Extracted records
• • •

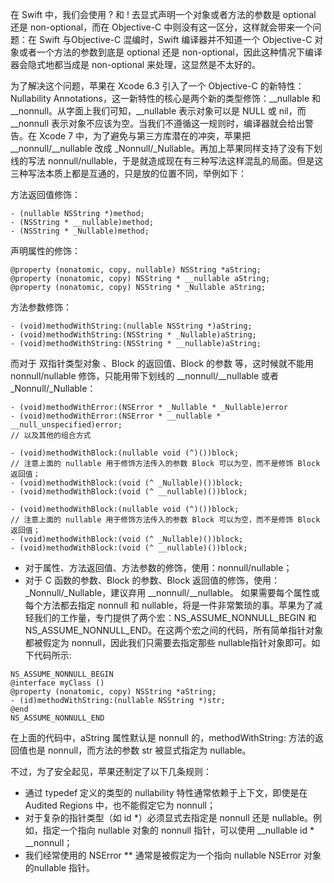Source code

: 在 Swift 中，我们会使用 ? 和 ! 去显式声明一个对象或者方法的参数是 optional 还是 non-optional，而在 Objective-C 中则没有这一区分，这样就会带来一个问题：在 Swift 与Objective-C 混编时，Swift 编译器并不知道一个 Objective-C 对象或者一个方法的参数到底是 optional 还是 non-optional，因此这种情况下编译器会隐式地都当成是 non-optional 来处理，这显然是不太好的。

为了解决这个问题，苹果在 Xcode 6.3 引入了一个 Objective-C 的新特性：Nullability Annotations，这一新特性的核心是两个新的类型修饰：__nullable 和 __nonnull。从字面上我们可知，__nullable 表示对象可以是 NULL 或 nil，而 __nonnull 表示对象不应该为空。当我们不遵循这一规则时，编译器就会给出警告。在 Xcode 7 中，为了避免与第三方库潜在的冲突，苹果把 __nonnull/__nullable 改成 _Nonnull/_Nullable。再加上苹果同样支持了没有下划线的写法 nonnull/nullable，于是就造成现在有三种写法这样混乱的局面。但是这三种写法本质上都是互通的，只是放的位置不同，举例如下：

方法返回值修饰：
```
- (nullable NSString *)method;
- (NSString * __nullable)method;
- (NSString * _Nullable)method;
```

声明属性的修饰：
```
@property (nonatomic, copy, nullable) NSString *aString;
@property (nonatomic, copy) NSString * __nullable aString;
@property (nonatomic, copy) NSString * _Nullable aString;
```
方法参数修饰：
```
- (void)methodWithString:(nullable NSString *)aString;
- (void)methodWithString:(NSString * _Nullable)aString;
- (void)methodWithString:(NSString * __nullable)aString;
```
而对于 双指针类型对象 、Block 的返回值、Block 的参数 等，这时候就不能用 nonnull/nullable 修饰，只能用带下划线的 __nonnull/__nullable 或者 _Nonnull/_Nullable：
```
- (void)methodWithError:(NSError * _Nullable * _Nullable)error
- (void)methodWithError:(NSError * __nullable * __null_unspecified)error;
// 以及其他的组合方式
```

```
- (void)methodWithBlock:(nullable void (^)())block; 
// 注意上面的 nullable 用于修饰方法传入的参数 Block 可以为空，而不是修饰 Block 返回值；
- (void)methodWithBlock:(void (^ _Nullable)())block;
- (void)methodWithBlock:(void (^ __nullable)())block;
```

```
- (void)methodWithBlock:(nullable void (^)())block; 
// 注意上面的 nullable 用于修饰方法传入的参数 Block 可以为空，而不是修饰 Block 返回值；
- (void)methodWithBlock:(void (^ _Nullable)())block;
- (void)methodWithBlock:(void (^ __nullable)())block;
```

- 对于属性、方法返回值、方法参数的修饰，使用：nonnull/nullable；
- 对于 C 函数的参数、Block 的参数、Block 返回值的修饰，使用：_Nonnull/_Nullable，建议弃用 __nonnull/__nullable。
如果需要每个属性或每个方法都去指定 nonnull 和 nullable，将是一件非常繁琐的事。苹果为了减轻我们的工作量，专门提供了两个宏：NS_ASSUME_NONNULL_BEGIN 和 NS_ASSUME_NONNULL_END。在这两个宏之间的代码，所有简单指针对象都被假定为 nonnull，因此我们只需要去指定那些 nullable指针对象即可。如下代码所示:
```
NS_ASSUME_NONNULL_BEGIN
@interface myClass ()
@property (nonatomic, copy) NSString *aString;
- (id)methodWithString:(nullable NSString *)str;
@end
NS_ASSUME_NONNULL_END
```

在上面的代码中，aString 属性默认是 nonnull 的，methodWithString: 方法的返回值也是 nonnull，而方法的参数 str 被显式指定为 nullable。

不过，为了安全起见，苹果还制定了以下几条规则：

- 通过 typedef 定义的类型的 nullability 特性通常依赖于上下文，即使是在 Audited Regions 中，也不能假定它为 nonnull；
- 对于复杂的指针类型（如 id *）必须显式去指定是 nonnull 还是 nullable。例如，指定一个指向 nullable 对象的 nonnull 指针，可以使用 __nullable id * __nonnull；
- 我们经常使用的 NSError ** 通常是被假定为一个指向 nullable NSError 对象的nullable 指针。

• • •

▶ _Try it_:
Transcribe the data completely. No pictures should appear in the transcription.

▶ _Exercise response_:
Source code

: 在 Swift 中，我们会使用 ? 和 ! 去显式声明一个对象或者方法的参数是 optional 还是 non-optional，而在 Objective-C 中则没有这一区分，这样就会带来一个问题：在 Swift 与Objective-C 混编时，Swift 编译器并不知道一个 Objective-C 对象或者一个方法的参数到底是 optional 还是 non-optional，因此这种情况下编译器会隐式地都当成是 non-optional 来处理，这显然是不太好的。

为了解决这个问题，苹果在 Xcode 6.3 引入了一个 Objective-C 的新特性：Nullability Annotations，这一新特性的核心是两个新的类型修饰：__nullable 和 __nonnull。从字面上我们可知，__nullable 表示对象可以是 NULL 或 nil，而 __nonnull 表示对象不应该为空。当我们不遵循这一规则时，编译器就会给出警告。在 Xcode 7 中，为了避免与第三方库潜在的冲突，苹果把 __nonnull/__nullable 改成 _Nonnull/_Nullable。再加上苹果同样支持了没有下划线的写法 nonnull/nullable，于是就造成现在有三种写法这样混乱的局面。但是这三种写法本质上都是互通的，只是放的位置不同，举例如下：

方法返回值修饰：
```
- (nullable NSString *)method;
- (NSString * __nullable)method;
- (NSString * _Nullable)method;
```

声明属性的修饰：
```
@property (nonatomic, copy, nullable) NSString *aString;
@property (nonatomic, copy) NSString * __nullable aString;
@property (nonatomic, copy) NSString * _Nullable aString;
```
方法参数修饰：
```
- (void)methodWithString:(nullable NSString *)aString;
- (void)methodWithString:(NSString * _Nullable)aString;
- (void)methodWithString:(NSString * __nullable)aString;
```
而对于 双指针类型对象 、Block 的返回值、Block 的参数 等，这时候就不能用 nonnull/nullable 修饰，只能用带下划线的 __nonnull/__nullable 或者 _Nonnull/_Nullable：
```
- (void)methodWithError:(NSError * _Nullable * _Nullable)error
- (void)methodWithError:(NSError * __nullable * __null_unspecified)error;
// 以及其他的组合方式
```

```
- (void)methodWithBlock:(nullable void (^)())block; 
// 注意上面的 nullable 用于修饰方法传入的参数 Block 可以为空，而不是修饰 Block 返回值；
- (void)methodWithBlock:(void (^ _Nullable)())block;
- (void)methodWithBlock:(void (^ __nullable)())block;
```

```
- (void)methodWithBlock:(nullable void (^)())block; 
// 注意上面的 nullable 用于修饰方法传入的参数 Block 可以为空，而不是修饰 Block 返回值；
- (void)methodWithBlock:(void (^ _Nullable)())block;
- (void)methodWithBlock:(void (^ __nullable)())block;
```

- 对于属性、方法返回值、方法参数的修饰，使用：nonnull/nullable；
- 对于 C 函数的参数、Block 的参数、Block 返回值的修饰，使用：_Nonnull/_Nullable，建议弃用 __nonnull/__nullable。
如果需要每个属性或每个方法都去指定 nonnull 和 nullable，将是一件非常繁琐的事。苹果为了减轻我们的工作量，专门提供了两个宏：NS_ASSUME_NONNULL_BEGIN 和 NS_ASSUME_NONNULL_END。在这两个宏之间的代码，所有简单指针对象都被假定为 nonnull，因此我们只需要去指定那些 nullable指针对象即可。如下代码所示:
```
NS_ASSUME_NONNULL_BEGIN
@interface myClass ()
@property (nonatomic, copy) NSString *aString;
- (id)methodWithString:(nullable NSString *)str;
@end
NS_ASSUME_NONNULL_END
```

在上面的代码中，aString 属性默认是 nonnull 的，methodWithString: 方法的返回值也是 nonnull，而方法的参数 str 被显式指定为 nullable。

不过，为了安全起见，苹果还制定了以下几条规则：

- 通过 typedef 定义的类型的 nullability 特性通常依赖于上下文，即使是在 Audited Regions 中，也不能假定它为 nonnull；
- 对于复杂的指针类型（如 id *）必须显式去指定是 nonnull 还是 nullable。例如，指定一个指向 nullable 对象的 nonnull 指针，可以使用 __nullable id * __nonnull；
- 我们经常使用的 NSError ** 通常是被假定为一个指向 nullable NSError 对象的nullable 指针。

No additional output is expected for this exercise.